Exercise prompt
Copy every entry exactly as it reads and exclude whatever pictures appear.

Top of Stored data

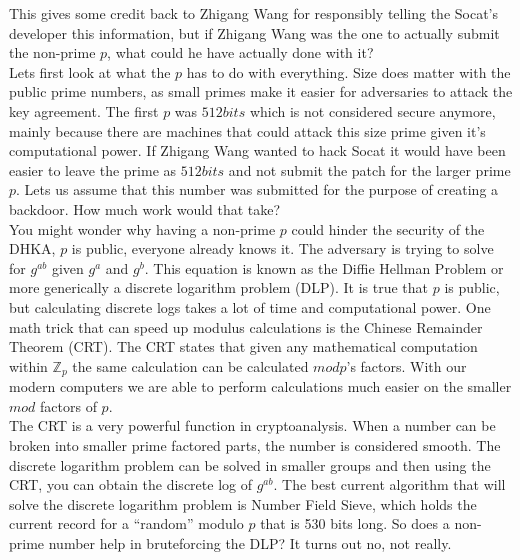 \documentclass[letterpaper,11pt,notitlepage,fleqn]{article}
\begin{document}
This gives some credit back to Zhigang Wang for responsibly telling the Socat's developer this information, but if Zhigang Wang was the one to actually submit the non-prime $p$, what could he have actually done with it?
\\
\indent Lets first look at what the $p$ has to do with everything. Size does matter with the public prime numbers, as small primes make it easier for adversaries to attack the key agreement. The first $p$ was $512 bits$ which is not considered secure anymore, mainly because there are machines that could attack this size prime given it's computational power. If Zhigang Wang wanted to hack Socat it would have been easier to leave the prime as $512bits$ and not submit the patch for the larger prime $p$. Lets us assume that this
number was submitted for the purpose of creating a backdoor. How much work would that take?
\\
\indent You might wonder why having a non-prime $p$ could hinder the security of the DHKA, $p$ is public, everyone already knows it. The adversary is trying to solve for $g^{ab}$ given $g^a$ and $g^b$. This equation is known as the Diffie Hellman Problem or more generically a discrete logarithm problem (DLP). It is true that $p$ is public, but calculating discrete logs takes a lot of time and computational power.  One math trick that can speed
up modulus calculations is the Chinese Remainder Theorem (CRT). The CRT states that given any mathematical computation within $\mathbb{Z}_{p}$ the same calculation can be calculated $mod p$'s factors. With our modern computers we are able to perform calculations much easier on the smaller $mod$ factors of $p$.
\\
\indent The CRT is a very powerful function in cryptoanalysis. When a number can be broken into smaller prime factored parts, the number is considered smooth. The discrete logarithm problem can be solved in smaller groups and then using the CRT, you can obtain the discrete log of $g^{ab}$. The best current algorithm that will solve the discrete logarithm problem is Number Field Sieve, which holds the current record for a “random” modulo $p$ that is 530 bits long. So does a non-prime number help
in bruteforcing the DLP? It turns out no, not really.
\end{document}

Bottom of Stored data

Solution for this task
 \documentclass[letterpaper,11pt,notitlepage,fleqn]{article}
\begin{document}
This gives some credit back to Zhigang Wang for responsibly telling the Socat's developer this information, but if Zhigang Wang was the one to actually submit the non-prime $p$, what could he have actually done with it?
\\
\indent Lets first look at what the $p$ has to do with everything. Size does matter with the public prime numbers, as small primes make it easier for adversaries to attack the key agreement. The first $p$ was $512 bits$ which is not considered secure anymore, mainly because there are machines that could attack this size prime given it's computational power. If Zhigang Wang wanted to hack Socat it would have been easier to leave the prime as $512bits$ and not submit the patch for the larger prime $p$. Lets us assume that this
number was submitted for the purpose of creating a backdoor. How much work would that take?
\\
\indent You might wonder why having a non-prime $p$ could hinder the security of the DHKA, $p$ is public, everyone already knows it. The adversary is trying to solve for $g^{ab}$ given $g^a$ and $g^b$. This equation is known as the Diffie Hellman Problem or more generically a discrete logarithm problem (DLP). It is true that $p$ is public, but calculating discrete logs takes a lot of time and computational power.  One math trick that can speed
up modulus calculations is the Chinese Remainder Theorem (CRT). The CRT states that given any mathematical computation within $\mathbb{Z}_{p}$ the same calculation can be calculated $mod p$'s factors. With our modern computers we are able to perform calculations much easier on the smaller $mod$ factors of $p$.
\\
\indent The CRT is a very powerful function in cryptoanalysis. When a number can be broken into smaller prime factored parts, the number is considered smooth. The discrete logarithm problem can be solved in smaller groups and then using the CRT, you can obtain the discrete log of $g^{ab}$. The best current algorithm that will solve the discrete logarithm problem is Number Field Sieve, which holds the current record for a “random” modulo $p$ that is 530 bits long. So does a non-prime number help
in bruteforcing the DLP? It turns out no, not really.
\end{document}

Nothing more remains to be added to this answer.